Offering smokers a taster session at an NHS Stop Smoking Service and explaining their personal risk of developing smoking-related diseases doubles their likelihood of attending a stop smoking course, according to a study in The Lancet.
Smoking is the leading cause of preventable ill health worldwide. Although smoking rates in England have halved since 1974, this decrease has slowed since 2007, and the total cost for the National Health Service to treat smoking-related disease was estimated at £5.2 billion in 2005-06.
NHS Stop Smoking Services combine specialist support with prescribed medication, and are an effective way of helping people to stop smoking. However, attendance is low and only around one in 20 (less than 5%) smokers use the service each year.
In the trial, 4384 smokers from 18 service areas across England were either given a routine referral letter (1748 people) or a new personalised letter explaining their individual risk of smoking-related diseases and offering them a stop smoking taster session (2636 people).
The personalised letter included the person’s individual risk of serious illness if they continued to smoke, rating them as being at high, very high or extremely high risk compared to people who used to or never smoked. It also included information about how much their risk would reduce if they quit smoking immediately. The calculations were based on information from the person’s medical records. For example:
“Based on your smoking habits and your personal health, your current risk of developing a serious illness and suffering an early death is very high compared to a non-smoker or ex-smoker of your age… Even by smoking 12 cigarettes per day you are seriously increasing your risk of developing one of these major diseases and dying sooner than you need to… The good news is that if you quit now, at 45, you can halve your additional risk of contracting these diseases, or of suffering any other conditions such as a stroke and osteoporosis…”
The trial found that 17% (458) of those who received the personalised letter attended the first session of a Stop Smoking Service course within six months of receiving the letter, compared with 9% (158) of those who had the routine referral letter – meaning the personalised letter doubled the likelihood that a person would attend. It also doubled the likelihood of people completing the full six-week course (15% (382) vs 7% (123)).
Six months after receiving the letter, those who had the personalised letter were more than 1.5 times more likely to have gone without a cigarette for a week (9% compared with 5.5% ).
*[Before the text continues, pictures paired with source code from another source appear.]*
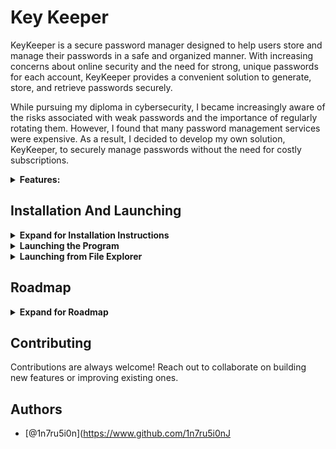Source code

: # Key Keeper

KeyKeeper is a secure password manager designed to help users store and manage their passwords in a safe and organized manner. With increasing concerns about online security and the need for strong, unique passwords for each account, KeyKeeper provides a convenient solution to generate, store, and retrieve passwords securely.

While pursuing my diploma in cybersecurity, I became increasingly aware of the risks associated with weak passwords and the importance of regularly rotating them. However, I found that many password management services were expensive. As a result, I decided to develop my own solution, KeyKeeper, to securely manage passwords without the need for costly subscriptions.

<details>
  <summary><strong>Features:</strong></summary>

### Password Generation:
- KeyKeeper offers a robust password generation feature, allowing users to create strong and random passwords with customizable options. Users can specify the desired length of the password and choose to include uppercase letters, lowercase letters, numbers, and symbols.

### Secure Storage:
- Passwords are securely stored using industry-standard encryption techniques. The program encrypts sensitive data using a master key, ensuring that only authorized users with the correct passphrase can access the stored passwords.

### User Management:
- KeyKeeper supports multiple user accounts, enabling users to create and manage separate password databases for different users or purposes. Each user account is protected with its own master key, providing an additional layer of security.

### Intuitive Interface:
- The program features a user-friendly interface, making it easy for users to navigate and manage their password data. The interface provides clear prompts and instructions for tasks such as creating new passwords, saving passwords, and retrieving passwords.
</details>

## Installation And Launching

<details>
  <summary><strong>Expand for Installation Instructions</strong></summary>

### Step 1: Download the Program
1. Click on the green button labeled "Code" to open the dropdown menu.
2. Select "Download ZIP" from the dropdown menu.
3. Save the ZIP file to your computer.
4. Locate the downloaded ZIP file and extract its contents.
</details>

<details>
  <summary><strong>Launching the Program</strong></summary>

### Process 1: Launching from Command Prompt (CMD)
1. **Open Command Prompt (CMD)**:
   - Press `Win + R` to open the Run dialog.
   - Type `cmd` and press Enter.
2. **Navigate to Program Directory**:
   - Use the `cd` command to navigate to the directory where the program files are located.
     ```bash
     cd path_to_program_directory
     ```
3. **Run the Program**:
   - Type the command to run the program and press Enter.
     ```bash
     python KeyKeeper.py
     ```
</details>

<details>
  <summary><strong>Launching from File Explorer</strong></summary>
  
### Process 2: Launching from File Explorer
1. **Open File Explorer**:
   - Navigate to the folder where the program files are located.
2. **Open Terminal Here**:
   - In the File Explorer address bar, type `cmd` and press Enter.
     - Alternatively, you can hold down the `Shift` key and right-click on an empty space in the folder.
     - Select "Open PowerShell window here" or "Open Command Prompt window here" from the context menu.
3. **Run the Program**:
   - In the terminal window that opens, type the command to run the program and press Enter.
     ```bash
     python KeyKeeper.py
     ```
</details>

## Roadmap

<details>
  <summary><strong>Expand for Roadmap</strong></summary>

- **GUI Version**:
  - Design and develop a graphical user interface (GUI) for the program.
  - Implement features such as buttons, input fields, and menus to replicate the functionality of the command-line interface.

- **Cross-Platform Compatibility**:
  - Adapt the program to run seamlessly across different operating systems (Windows, macOS, Linux).
  - Utilize cross-platform libraries and frameworks such as Tkinter (Python), Electron (JavaScript), or JavaFX (Java) for GUI development.

- **Mobile Version**:
  - Create a mobile-friendly version of the program for iOS and Android platforms.
  - Implement features like responsive design, offline access, and integration with mobile device features (e.g., biometric authentication).

- **Syncing and Cloud Storage**:
  - Enable users to sync their data across devices securely.
  - Implement cloud storage integration (e.g., Google Drive, Dropbox) to store encrypted user data.

- **Enhanced Security Features**:
  - Strengthen encryption algorithms and key management practices to enhance security.
  - Implement additional security features such as two-factor authentication (2FA) or biometric authentication (fingerprint, face recognition).

- **Localization and Internationalization**:
  - Translate the program into multiple languages to cater to a global audience.
  - Support localization features such as date formats, currency symbols, and language preferences.

- **Community Feedback and Iteration**:
  - Gather feedback from users to identify areas for improvement and prioritize new features.
  - Continuously iterate on the program based on user suggestions, bug reports, and usability testing.
</details>

## Contributing

Contributions are always welcome! Reach out to collaborate on building new features or improving existing ones.

## Authors

- [@1n7ru5i0n](https://www.github.com/1n7ru5i0nJ
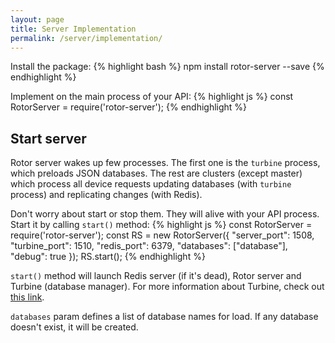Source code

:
 ```yaml
---
layout: page
title: Server Implementation
permalink: /server/implementation/
---
```


Install the package:
{% highlight bash %}
npm install rotor-server --save
{% endhighlight %}

Implement on the main process of your API:
{% highlight js %}
const RotorServer = require('rotor-server');
{% endhighlight %}

## Start server
Rotor server wakes up few processes. The first one is the `turbine` process, which preloads JSON databases. The rest are clusters (except master) which process all device requests updating databases (with `turbine` process) and replicating changes (with Redis).

Don't worry about start or stop them. They will alive with your API process.
Start it by calling `start()` method:
{% highlight js %}
const RotorServer = require('rotor-server');
const RS = new RotorServer({
   "server_port": 1508,
   "turbine_port": 1510,
   "redis_port": 6379,
   "databases": ["database"],
   "debug": true
});
RS.start();
{% endhighlight %}

`start()` method will launch Redis server (if it's dead), Rotor server and Turbine (database manager). For more information about Turbine, check out [this link](/server/turbine/).
 
`databases` param defines a list of database names for load. If any database doesn't exist, it will be created.


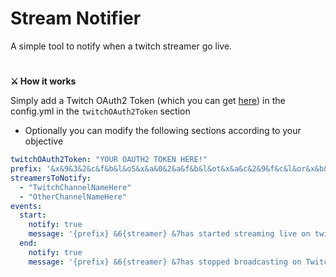 # Stream Notifier
A simple tool to notify when a twitch streamer go live.
#
**⚔️ How it works**

Simply add a Twitch OAuth2 Token (which you can get [here](https://dev.twitch.tv/console)) in the config.yml in the `twitchOAuth2Token` section

- Optionally you can modify the following sections according to your objective

```yaml
twitchOAuth2Token: "YOUR OAUTH2 TOKEN HERE!"
prefix: '&x&9&3&2&c&f&b&l&oS&x&a&0&2&a&f&b&l&ot&x&a&c&2&9&f&c&l&or&x&b&9&2&7&f&c&l&oe&x&c&5&2&6&f&d&l&oa&x&d&2&2&4&f&d&l&om&r&8 »'
streamersToNotify:
  - "TwitchChannelNameHere"
  - "OtherChannelNameHere"
events:
  start:
    notify: true
    message: '{prefix} &6{streamer} &7has started streaming live on twitch!'
  end:
    notify: true
    message: '{prefix} &6{streamer} &7has stopped broadcasting on Twitch.'

```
Those who didn’t attend the Stop Smoking Service were least likely to have quit for a week (4.4% of those who received the personalised letter and 4.9% of those who had the routine letter).
Of those who took up the offer and attended the taster session, and also subsequently attended the Stop Smoking Service, 28.7% achieved 7-day abstinence.
“Smokers underestimate their own personal risk of illness, so a key aim in motivating them to try to quit is to persuade them that these risks are personally relevant. Individual risk information can also arouse fear or concern, which might prompt them to quit, particularly when combined with a reassuring message that doing so would be effective and that help is available,” said lead author Dr Hazel Gilbert, University College Medical School, UK.
“The combination of hard-hitting “why quit” messages about the consequences of tobacco use, and supportive and positive “how to quit” messages, emphasising quitting resources, has been shown to be effective in some mass media campaigns. In our study, we found that this combination of personalised risk and easy access to a session doubled smokers’ likelihood of attending and increased their chances of quitting.”
Overall smokers found the taster sessions helpful and interesting. Two-thirds of participants (66%) found the letter useful and very few found it antagonistic, depressing or anxiety-inducing, suggesting that using risk information while offering support was an appropriate way to target smokers.
The researchers estimate that the intervention would be a cost-effective use of NHS resources. While the intervention is more costly than the usual treatment in the short term, the authors say that it is likely to be cost-effective in the longer-term because of health-care cost savings and health benefits attributable to the reduced risk of smoking-related diseases.
Limitations of the study are that only 18 of 151 Stop Smoking Services in England participated, and that the proportion of potentially eligible smokers recruited was low. The average age of smokers involved in the trial was 49 years-old meaning the results may not be representative of a younger age group. More research is needed to confirm how this intervention would apply in practice.
Writing in a linked Comment, Dr K Michael Cummings, Medical University of South Carolina, USA, said: “Most people who have smoked for any significant length of time would like to stop smoking. Findings from prospective studies examining the natural history of efforts to stop smoking show that smokers often make frequent efforts to stop smoking or reduce their consumption, with little long-term success… Low attendance at Stop Smoking Services is a concern because evidence shows that these services are not only a highly cost-effective medical intervention producing higher quit rates than other approaches, but are also effective in reaching smokers from disadvantaged communities… Government authorities should resist any cost-cutting suggestions to decrease support for the Stop Smoking Services on the basis of the obvious and well documented benefits achieved when smokers are enrolled in these services.”